In light of this, it has followed a wake-up call for international cooperation with Russia’s space agency Roscosmos and France. Specifically, since January 2020, four Indian Air Force (IAF) pilots have been attending a twelve-month-long programme at the Yuri Gagarin Cosmonaut Training Center, near Moscow. The pilots-turned-astronauts are addressing an intensive physical and biomedical training, including a first focus on preparation for extra-ordinary flight circumstances and a second one on monitoring the health conditions of astronauts from take-off to landing.
Well, it may be that ISRO is not yet at the helm of crewed spaceflights, but it certainly cannot be said that India does not tend to exceed its limits and thrive in challenging environments.

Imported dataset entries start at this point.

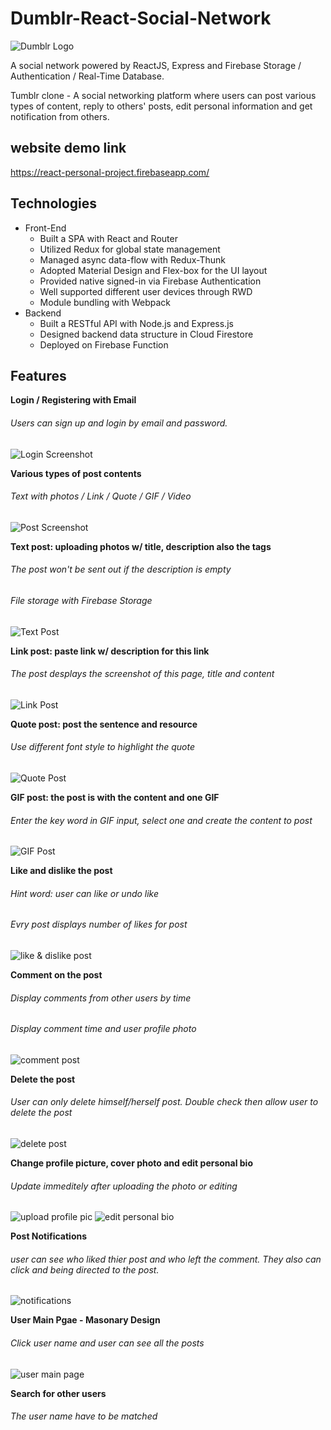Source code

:# Dumblr-React-Social-Network
![Dumblr Logo](https://upload.cc/i1/2019/10/13/UKPHFq.jpg)


A social network powered by ReactJS, Express and Firebase Storage / Authentication / Real-Time Database.

Tumblr clone - A social networking platform where users can post various types of content, reply to others' posts, edit personal information and get notification from others.

## website demo link
https://react-personal-project.firebaseapp.com/

## Technologies
* Front-End
  * Built a SPA with React and Router
  * Utilized Redux for global state management
  * Managed async data-flow with Redux-Thunk
  * Adopted Material Design and Flex-box for the UI layout
  * Provided native signed-in via Firebase Authentication
  * Well supported different user devices through RWD
  * Module bundling with Webpack
* Backend
  * Built a RESTful API with Node.js and Express.js
  * Designed backend data structure in Cloud Firestore
  * Deployed on Firebase Function

## Features

**Login / Registering with Email**
###### Users can sign up and login by email and password.
![Login Screenshot](https://upload.cc/i1/2019/10/13/sy6AP5.png)

**Various types of post contents**
###### Text with photos / Link / Quote / GIF / Video
![Post Screenshot](https://upload.cc/i1/2019/10/13/UlALNc.jpg)

**Text post: uploading photos w/ title, description also the tags**
###### The post won't be sent out if the description is empty
###### File storage with Firebase Storage
![Text Post](https://upload.cc/i1/2019/10/13/aJQ7n8.jpg)

**Link post: paste link w/ description for this link**
###### The post desplays the screenshot of this page, title and content
![Link Post](https://upload.cc/i1/2019/10/13/UaTfpM.jpg)

**Quote post: post the sentence and resource**
###### Use different font style to highlight the quote
![Quote Post](https://upload.cc/i1/2019/10/13/yBYaSg.jpg)

**GIF post: the post is with the content and one GIF**
###### Enter the key word in GIF input, select one and create the content to post
![GIF Post](https://upload.cc/i1/2019/10/13/wa8sSx.jpg)

**Like and dislike the post**
###### Hint word: user can like or undo like
###### Evry post displays number of likes for post
![like & dislike post](https://upload.cc/i1/2019/10/13/uZa0zX.jpg)

**Comment on the post**
###### Display comments from other users by time
###### Display comment time and user profile photo
![comment post](https://upload.cc/i1/2019/10/13/679mg2.jpg)

**Delete the post**
###### User can only delete himself/herself post. Double check then allow user to delete the post
![delete post](https://upload.cc/i1/2019/10/13/xPUbWL.jpg)

**Change profile picture, cover photo and edit personal bio**
###### Update immeditely after uploading the photo or editing 
![upload profile pic](https://upload.cc/i1/2019/10/13/T6fmjY.png)
![edit personal bio](https://upload.cc/i1/2019/10/13/iWDxnS.jpg)

**Post Notifications**
###### user can see who liked thier post and who left the comment. They also can click and being directed to the post.
![notifications](https://upload.cc/i1/2019/10/13/ZHSw08.jpg)

**User Main Pgae - Masonary Design**
###### Click user name and user can see all the posts
![user main page](https://upload.cc/i1/2019/10/13/l4v1BI.jpg)

**Search for other users**
###### The user name have to be matched
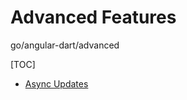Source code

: # Advanced Features

go/angular-dart/advanced

[TOC]

<!--* freshness: { owner: 'matanl' reviewed: '2019-05-01' } *-->

*   [Async Updates](async.md)
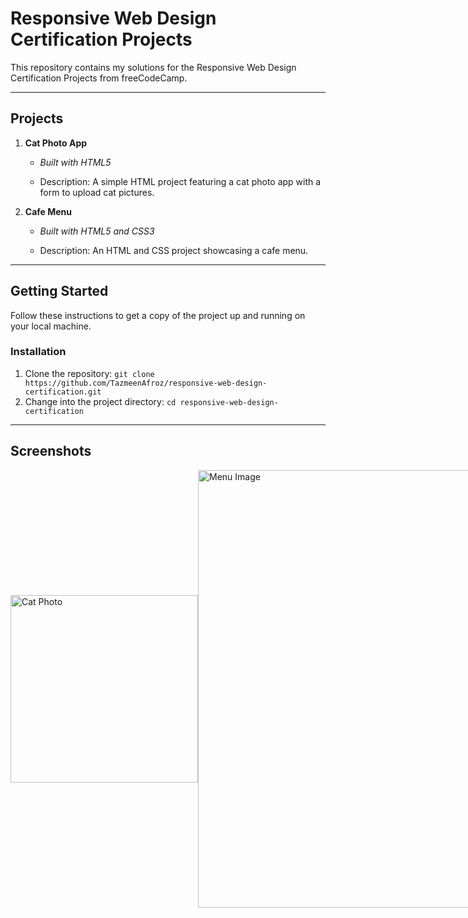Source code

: # Responsive Web Design Certification Projects

This repository contains my solutions for the Responsive Web Design Certification Projects from freeCodeCamp.

---

## Projects

1. **Cat Photo App**  
   - *Built with HTML5*
  
   - Description: A simple HTML project featuring a cat photo app with a form to upload cat pictures.

2. **Cafe Menu**
   - *Built with HTML5 and CSS3*
 
   - Description: An HTML and CSS project showcasing a cafe menu.

---

## Getting Started

Follow these instructions to get a copy of the project up and running on your local machine.


### Installation

1. Clone the repository: `git clone https://github.com/TazmeenAfroz/responsive-web-design-certification.git`
2. Change into the project directory: `cd responsive-web-design-certification`

---


## Screenshots
<div style="display: flex; justify-content: space-around; align-items: center;">
    <img src="https://raw.githubusercontent.com/TazmeenAfroz/Web-Development-Projects/main/images/catphoto.png" alt="Cat Photo" width="300" style="max-width:100%;"/>
    <img src="https://raw.githubusercontent.com/TazmeenAfroz/Web-Development-Projects/main/images/menu.png" alt="Menu Image" width="700" style="max-width:100%;"/>
</div>

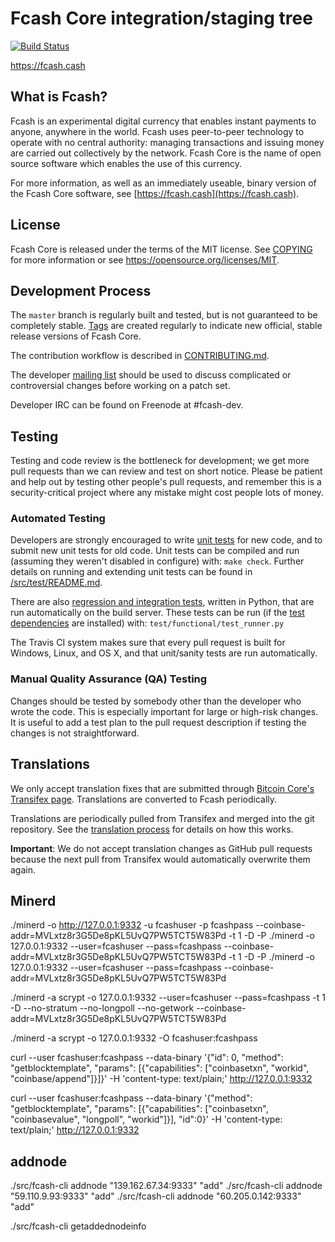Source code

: Fcash Core integration/staging tree
=====================================

[![Build Status](https://travis-ci.org/fcash-project/fcash.svg?branch=master)](https://travis-ci.org/fcash-project/fcash)

https://fcash.cash

What is Fcash?
----------------

Fcash is an experimental digital currency that enables instant payments to
anyone, anywhere in the world. Fcash uses peer-to-peer technology to operate
with no central authority: managing transactions and issuing money are carried
out collectively by the network. Fcash Core is the name of open source
software which enables the use of this currency.

For more information, as well as an immediately useable, binary version of
the Fcash Core software, see [https://fcash.cash](https://fcash.cash).

License
-------

Fcash Core is released under the terms of the MIT license. See [COPYING](COPYING) for more
information or see https://opensource.org/licenses/MIT.

Development Process
-------------------

The `master` branch is regularly built and tested, but is not guaranteed to be
completely stable. [Tags](https://github.com/fcash-project/fcash-core/tags) are created
regularly to indicate new official, stable release versions of Fcash Core.

The contribution workflow is described in [CONTRIBUTING.md](CONTRIBUTING.md).

The developer [mailing list](https://groups.google.com/forum/#!forum/fcash-dev)
should be used to discuss complicated or controversial changes before working
on a patch set.

Developer IRC can be found on Freenode at #fcash-dev.

Testing
-------

Testing and code review is the bottleneck for development; we get more pull
requests than we can review and test on short notice. Please be patient and help out by testing
other people's pull requests, and remember this is a security-critical project where any mistake might cost people
lots of money.

### Automated Testing

Developers are strongly encouraged to write [unit tests](src/test/README.md) for new code, and to
submit new unit tests for old code. Unit tests can be compiled and run
(assuming they weren't disabled in configure) with: `make check`. Further details on running
and extending unit tests can be found in [/src/test/README.md](/src/test/README.md).

There are also [regression and integration tests](/test), written
in Python, that are run automatically on the build server.
These tests can be run (if the [test dependencies](/test) are installed) with: `test/functional/test_runner.py`

The Travis CI system makes sure that every pull request is built for Windows, Linux, and OS X, and that unit/sanity tests are run automatically.

### Manual Quality Assurance (QA) Testing

Changes should be tested by somebody other than the developer who wrote the
code. This is especially important for large or high-risk changes. It is useful
to add a test plan to the pull request description if testing the changes is
not straightforward.

Translations
------------

We only accept translation fixes that are submitted through [Bitcoin Core's Transifex page](https://www.transifex.com/projects/p/bitcoin/).
Translations are converted to Fcash periodically.

Translations are periodically pulled from Transifex and merged into the git repository. See the
[translation process](doc/translation_process.md) for details on how this works.

**Important**: We do not accept translation changes as GitHub pull requests because the next
pull from Transifex would automatically overwrite them again.

Minerd
------------
./minerd -o http://127.0.0.1:9332 -u fcashuser -p fcashpass --coinbase-addr=MVLxtz8r3G5De8pKL5UvQ7PW5TCT5W83Pd -t 1 -D -P
./minerd -o 127.0.0.1:9332 --user=fcashuser --pass=fcashpass --coinbase-addr=MVLxtz8r3G5De8pKL5UvQ7PW5TCT5W83Pd -t 1 -D -P
./minerd -o 127.0.0.1:9332 --user=fcashuser --pass=fcashpass --coinbase-addr=MVLxtz8r3G5De8pKL5UvQ7PW5TCT5W83Pd

./minerd -a scrypt -o 127.0.0.1:9332 --user=fcashuser --pass=fcashpass -t 1 -D --no-stratum --no-longpoll --no-getwork --coinbase-addr=MVLxtz8r3G5De8pKL5UvQ7PW5TCT5W83Pd

./minerd -a scrypt -o 127.0.0.1:9332 -O fcashuser:fcashpass

curl --user fcashuser:fcashpass --data-binary '{"id": 0, "method": "getblocktemplate", "params": [{"capabilities": ["coinbasetxn", "workid", "coinbase/append"]}]}' -H 'content-type: text/plain;' http://127.0.0.1:9332

curl --user fcashuser:fcashpass --data-binary '{"method": "getblocktemplate", "params": [{"capabilities": ["coinbasetxn", "coinbasevalue", "longpoll", "workid"]}], "id":0}' -H 'content-type: text/plain;' http://127.0.0.1:9332


addnode
------------
./src/fcash-cli addnode "139.162.67.34:9333" "add"
./src/fcash-cli addnode "59.110.9.93:9333" "add"
./src/fcash-cli addnode "60.205.0.142:9333" "add"

./src/fcash-cli getaddednodeinfo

The Mars Orbiter Missions (Chandrayaan-1 and -2) and 104 satellites launched at once time are excellent patterns proving how outer space has increasingly become a resource for escalating a national prestige whose both Indian citizens and the international community can benefit.
Likewise, space has also turned into an expedient of foreign policy and diplomacy, as well as a stratagem for its military renovation. About this latter, in 2019, India has abandoned its traditional opposition to the space militarisation to embrace a new, more resolute approach with a view to its national space policy. Then, the country has established a Defence Space Agency (DSA) in 2019 which was already at that time forecasted to be a milestone towards shaking the ground of the space revolution. The DSA must team up with its civilian space agency partner, ISRO, to boost India’s technological capabilities in space affairs. In particular, both the agencies are expected to break the long-standing competition and distrust between civilian and military sectors by developing Industry 4.0 innovation ecosystems and enhancing Industry 4.0 automation and components in all their future projects and missions.
Moreover, on 24 June 2020, the Union Cabinet decided to institute a new body – Indian National Space Promotion and Authorisation Centre (IN-SPACe) – that will pursue a greater involvement of private industry, academy and research institutions in India’s space sector. IN-SPACe, which is predicted to reach its final operational capability within six months, will act as a junction point between ISRO and every like-minded private organisation which is determined to participate in research and development (R&D) of new technologies, exploration missions and human spaceflight programme.
The call for the private sector finds its origins in what the ISRO’s chairperson – Kailasavadivoo Sivan – stated during a recent interview. He declared that Indian industry had a barely three per cent share in a rapidly growing global space economy which was already worth at least $360 billion. Only two per cent of this market was for rocket and satellite launch services, which require fairly large infrastructure and heavy investment.
Despite profit-making and strategic reasons are crucial for the private involvement in the space sector, the Indian industry seems to be still unable to cater to the technological demands on its own.
Off to a rocky step, New Delhi should provide a strategic national space vision in the long term, evolve military dogmas, brainstorm new policies and change the geopolitics of the Region and the world at large.
If the above-mentioned Gaganyaan mission – meant to depart in 2021 – is successful, India will join the ranks of Russia, the U.S. and China in launching their own crews into space.
The geopolitical context that would follow up will meet the India’s growing role on the world stage and these diplomatic key results could be very convenient in turning tables for the United States: strengthening relations with India and making the country join the “table of the greatest ones” along with Europe and Russia, would isolate China, which is also on the hunt for extra-planetary successes.